Self-improvement doesn’t work if we don’t understand who we are
You can change your habits and the things you do over and over again, but it's never going to feel like enough until you tackle your identity.
I grew up around a multitude of motivational quotes taped to my bathroom mirror and the kitchen fridge: A winner is just a loser who tried one more time; Grit is living life like it’s a marathon; Success is not final and failure is not fatal. I grew up in a household where I truly believed that I could do anything that I set my mind to, and I still hold on to this sense of confidence that my parents instilled in me.
However, as I grew up, there were obstacles that I attempted to jump over and repeatedly was caught by the tip of my shoe, the brush of my knee, or the wobble of the hurdle. It was like no matter how hard I conformed my mind to what I wanted to do and no matter how long I spent berating myself, nothing worked.
When I wanted to conform my body into what society deemed as acceptable, I tried all the things: dieting, running, HIIT, intermittent fasting, etc. Some of those things worked. I was able to clear some of those hurdles, but it didn’t feel like enough.
When I wanted to do well at school, I was able to change my study habits – making practice tests, tutoring other people, going to office hours. These are tried and true tactics that put me where I wanted to be in school, but even still, some tests came back worse than expected no matter what I did. The grades started to feel simultaneously meaningless and meaningful. This wasn’t enough.
When I wanted to experience true community in high school, I turned my natural sociability to the max, and I became best friends with everybody. Doesn’t everyone like the person who is best friends with everyone? I code-switched between my intellect to my adventurousness to my humor depending on the group of people I was around and what would make the biggest impression on them. And I wouldn’t say that all of those different facets – intellect, adventurousness, and humor – aren’t truly part of me, but it was like performing behind a mask where I was doing all of the right things and was numb on the inside.
Our society likes to move fast. That is a fact.
Our society wants us to get from point A to point B, and it doesn’t care how you do it. It just cares that you do it. The destination could be your professional career or having a family or being some type of wellness guru. The point is that you have to get to your destination as fast as possible, and that usually means following the checklist items of “success”.
I checked all the boxes for my body, my academics, my relationships, and when I reached the bottom of the checklist, the ink in my pen trailed off in confused scribbles off the page. I had done all of the things that I was told to do, and my story still felt incomplete.
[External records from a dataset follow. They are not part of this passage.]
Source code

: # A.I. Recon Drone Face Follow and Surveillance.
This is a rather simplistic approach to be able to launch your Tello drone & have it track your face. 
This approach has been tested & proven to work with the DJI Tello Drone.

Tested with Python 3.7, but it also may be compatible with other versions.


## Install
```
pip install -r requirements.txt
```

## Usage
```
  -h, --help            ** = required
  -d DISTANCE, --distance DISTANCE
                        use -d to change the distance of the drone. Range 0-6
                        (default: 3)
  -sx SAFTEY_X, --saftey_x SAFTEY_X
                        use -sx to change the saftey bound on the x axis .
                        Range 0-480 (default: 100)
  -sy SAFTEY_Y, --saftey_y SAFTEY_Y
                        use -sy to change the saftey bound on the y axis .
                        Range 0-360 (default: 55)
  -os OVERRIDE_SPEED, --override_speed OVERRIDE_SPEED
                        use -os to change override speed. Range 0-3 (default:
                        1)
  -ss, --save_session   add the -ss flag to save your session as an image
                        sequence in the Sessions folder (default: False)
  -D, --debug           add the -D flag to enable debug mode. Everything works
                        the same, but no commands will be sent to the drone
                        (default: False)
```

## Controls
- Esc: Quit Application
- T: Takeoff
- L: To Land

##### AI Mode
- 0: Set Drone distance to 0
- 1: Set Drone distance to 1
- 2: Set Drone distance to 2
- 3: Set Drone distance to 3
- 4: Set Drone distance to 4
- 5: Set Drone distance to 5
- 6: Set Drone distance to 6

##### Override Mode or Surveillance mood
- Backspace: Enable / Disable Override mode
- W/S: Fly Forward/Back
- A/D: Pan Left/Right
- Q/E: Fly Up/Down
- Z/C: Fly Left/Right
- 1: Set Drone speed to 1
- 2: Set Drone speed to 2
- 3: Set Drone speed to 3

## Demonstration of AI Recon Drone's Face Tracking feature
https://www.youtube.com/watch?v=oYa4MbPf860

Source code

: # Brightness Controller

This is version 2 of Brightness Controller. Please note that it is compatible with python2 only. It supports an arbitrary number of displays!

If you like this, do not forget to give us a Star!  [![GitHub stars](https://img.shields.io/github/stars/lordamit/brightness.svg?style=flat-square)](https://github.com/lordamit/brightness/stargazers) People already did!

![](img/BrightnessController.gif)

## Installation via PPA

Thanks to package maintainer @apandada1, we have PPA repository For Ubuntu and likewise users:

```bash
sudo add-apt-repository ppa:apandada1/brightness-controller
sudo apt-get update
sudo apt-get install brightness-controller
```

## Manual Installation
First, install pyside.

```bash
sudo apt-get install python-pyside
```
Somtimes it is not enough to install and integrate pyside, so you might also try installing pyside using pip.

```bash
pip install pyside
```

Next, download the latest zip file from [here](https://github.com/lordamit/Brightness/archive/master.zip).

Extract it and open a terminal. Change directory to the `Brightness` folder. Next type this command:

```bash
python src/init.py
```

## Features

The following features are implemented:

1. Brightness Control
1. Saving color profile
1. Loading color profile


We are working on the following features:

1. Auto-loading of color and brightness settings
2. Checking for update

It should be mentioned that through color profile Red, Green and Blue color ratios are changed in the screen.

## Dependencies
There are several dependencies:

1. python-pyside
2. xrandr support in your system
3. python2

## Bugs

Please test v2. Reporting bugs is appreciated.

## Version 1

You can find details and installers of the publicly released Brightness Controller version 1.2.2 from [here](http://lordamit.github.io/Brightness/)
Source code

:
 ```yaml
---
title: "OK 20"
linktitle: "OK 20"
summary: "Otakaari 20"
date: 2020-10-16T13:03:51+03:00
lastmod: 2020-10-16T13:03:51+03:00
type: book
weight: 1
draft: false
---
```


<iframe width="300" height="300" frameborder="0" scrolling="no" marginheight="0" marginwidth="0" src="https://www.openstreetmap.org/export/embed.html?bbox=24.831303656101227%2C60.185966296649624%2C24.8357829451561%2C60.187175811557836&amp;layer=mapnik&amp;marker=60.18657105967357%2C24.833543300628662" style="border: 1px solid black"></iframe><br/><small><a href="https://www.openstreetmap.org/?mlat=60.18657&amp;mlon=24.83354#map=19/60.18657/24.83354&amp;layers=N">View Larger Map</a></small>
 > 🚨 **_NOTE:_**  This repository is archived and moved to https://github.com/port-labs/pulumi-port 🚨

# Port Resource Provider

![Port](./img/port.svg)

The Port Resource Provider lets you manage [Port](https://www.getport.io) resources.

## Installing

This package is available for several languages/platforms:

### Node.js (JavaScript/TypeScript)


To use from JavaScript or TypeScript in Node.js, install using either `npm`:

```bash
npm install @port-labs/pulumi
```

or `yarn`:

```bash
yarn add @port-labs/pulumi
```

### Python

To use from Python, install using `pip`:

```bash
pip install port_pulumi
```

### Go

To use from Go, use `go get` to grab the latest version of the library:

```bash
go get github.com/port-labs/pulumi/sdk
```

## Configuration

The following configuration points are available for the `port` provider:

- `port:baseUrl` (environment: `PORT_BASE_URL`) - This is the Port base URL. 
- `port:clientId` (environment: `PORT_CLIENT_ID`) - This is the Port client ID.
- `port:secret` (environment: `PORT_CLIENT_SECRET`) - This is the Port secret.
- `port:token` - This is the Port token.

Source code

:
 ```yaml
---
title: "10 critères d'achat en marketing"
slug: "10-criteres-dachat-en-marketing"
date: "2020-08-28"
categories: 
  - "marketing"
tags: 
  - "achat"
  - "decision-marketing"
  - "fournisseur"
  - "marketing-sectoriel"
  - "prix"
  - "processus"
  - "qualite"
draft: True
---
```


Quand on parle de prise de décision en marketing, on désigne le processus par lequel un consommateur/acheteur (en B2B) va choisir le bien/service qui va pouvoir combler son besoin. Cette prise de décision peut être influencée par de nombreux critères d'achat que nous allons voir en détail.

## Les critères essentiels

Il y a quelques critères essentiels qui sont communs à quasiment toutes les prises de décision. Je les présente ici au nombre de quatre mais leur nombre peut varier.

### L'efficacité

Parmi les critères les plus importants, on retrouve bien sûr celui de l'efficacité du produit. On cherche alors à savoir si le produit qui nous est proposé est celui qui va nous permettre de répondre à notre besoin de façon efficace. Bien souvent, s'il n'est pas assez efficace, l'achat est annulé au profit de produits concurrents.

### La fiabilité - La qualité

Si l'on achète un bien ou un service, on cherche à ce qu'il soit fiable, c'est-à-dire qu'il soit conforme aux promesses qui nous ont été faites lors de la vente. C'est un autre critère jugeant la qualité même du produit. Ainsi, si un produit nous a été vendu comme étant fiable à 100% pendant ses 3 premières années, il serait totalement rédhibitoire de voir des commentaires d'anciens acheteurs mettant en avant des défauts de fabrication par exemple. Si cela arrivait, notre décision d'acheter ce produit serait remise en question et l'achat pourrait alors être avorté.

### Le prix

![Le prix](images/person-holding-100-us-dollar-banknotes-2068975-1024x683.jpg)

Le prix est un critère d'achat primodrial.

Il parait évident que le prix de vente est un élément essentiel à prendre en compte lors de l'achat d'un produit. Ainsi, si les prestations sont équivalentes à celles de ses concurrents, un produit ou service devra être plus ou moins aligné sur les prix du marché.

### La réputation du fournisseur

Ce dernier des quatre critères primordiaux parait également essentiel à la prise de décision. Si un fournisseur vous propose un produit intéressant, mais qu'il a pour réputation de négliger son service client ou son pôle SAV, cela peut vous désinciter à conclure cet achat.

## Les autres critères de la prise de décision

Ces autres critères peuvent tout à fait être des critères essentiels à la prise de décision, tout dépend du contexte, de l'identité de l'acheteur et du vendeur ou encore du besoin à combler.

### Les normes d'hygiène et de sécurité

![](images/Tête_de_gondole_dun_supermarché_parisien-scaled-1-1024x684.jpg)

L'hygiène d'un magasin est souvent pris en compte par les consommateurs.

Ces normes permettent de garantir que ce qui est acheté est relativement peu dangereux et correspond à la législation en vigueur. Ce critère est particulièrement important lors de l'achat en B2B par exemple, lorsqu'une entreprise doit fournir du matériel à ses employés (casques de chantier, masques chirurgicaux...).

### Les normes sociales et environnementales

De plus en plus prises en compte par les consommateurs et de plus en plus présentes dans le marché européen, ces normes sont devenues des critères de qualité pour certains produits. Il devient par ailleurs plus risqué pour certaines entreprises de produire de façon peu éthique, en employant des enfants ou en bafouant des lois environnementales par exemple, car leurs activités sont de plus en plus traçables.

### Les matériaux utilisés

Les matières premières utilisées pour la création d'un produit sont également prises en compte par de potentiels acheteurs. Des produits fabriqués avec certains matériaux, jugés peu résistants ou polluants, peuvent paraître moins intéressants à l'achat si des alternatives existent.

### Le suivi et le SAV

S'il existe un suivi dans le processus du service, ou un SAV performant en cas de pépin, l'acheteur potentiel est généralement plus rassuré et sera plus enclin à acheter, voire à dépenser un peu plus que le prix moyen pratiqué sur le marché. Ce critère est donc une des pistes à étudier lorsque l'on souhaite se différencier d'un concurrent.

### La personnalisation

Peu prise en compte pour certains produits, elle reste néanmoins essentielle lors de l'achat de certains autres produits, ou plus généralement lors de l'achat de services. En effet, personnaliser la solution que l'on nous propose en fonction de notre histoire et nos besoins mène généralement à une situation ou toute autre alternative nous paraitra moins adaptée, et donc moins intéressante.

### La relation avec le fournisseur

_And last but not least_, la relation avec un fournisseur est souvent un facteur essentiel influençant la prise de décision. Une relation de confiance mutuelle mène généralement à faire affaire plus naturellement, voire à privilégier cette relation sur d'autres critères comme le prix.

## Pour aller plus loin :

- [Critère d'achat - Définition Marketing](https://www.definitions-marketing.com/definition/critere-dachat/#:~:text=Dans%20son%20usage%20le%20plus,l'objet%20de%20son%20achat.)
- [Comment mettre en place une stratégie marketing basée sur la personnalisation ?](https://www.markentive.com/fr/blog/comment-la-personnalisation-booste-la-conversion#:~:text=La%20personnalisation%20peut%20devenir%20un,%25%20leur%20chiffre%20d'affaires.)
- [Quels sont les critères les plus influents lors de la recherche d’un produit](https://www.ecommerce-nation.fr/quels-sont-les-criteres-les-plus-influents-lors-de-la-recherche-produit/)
I believe in the power of a mindset change just like my parents tried to instill in me as a child. The motivational quotes that they taped around the house were all about shifting your mindset, and as a child, I didn’t understand that.
There’s usually a flipside to every good thing, and with the false confidence that my parents instilled in me, I understood how to fix things but not why I was fixing them. It’s an intangible, invisible difference that can change your life.
We spend most of our lives fixing the superficial behaviors of what we are doing. We brush the tip of the iceberg but fail to dive under the surface of where our behaviors our rooted because ocean water is dark and freezing. To dive beneath the surface takes time, energy, and radical change, and our society has condemned that for the sake of speed.
But what has always scared me even more than going against the grain of society is living a life of regret, one where I die and feel like I never truly lived. Too many of us are going to look back on our lives and have checked every single box that society told us would make us a good person or acceptable and still feel like we’re not enough.
The solution – or shall I say, the lifelong battle – is understanding our desires. Why am I trying to change my body? Why do I want to do well in school? Why do I crave community? If we can understand our desires and how they are rooted in our identity, then we can begin the dive of time, energy, and radical change.
Changing our behaviors is going to do nothing if we don’t understand why we are doing what we are doing. Once I began to understand how body image had been manipulated in my mind and changed my mindset around healthy living, I began to delight in the body I am living in. Once I began to understand my need for external validation or the true importance of grades, I began to give myself grace for the mistakes I made in school. Once I began to understand how authentic community can benefit our lives, I began to let go of popularity and find true joy in my relationships.
At the core of digging through my desires, I recognized that my identity as a child in God is the most foundational and important marker of who I am rather than the boxes that I can check. This isn’t a one-and-done realization. It’s something I wrestle with every day.
So I ask you, where are you putting your identity? What is holding the weight of who you are? Whatever it is, you better make sure it’s pretty damn sturdy.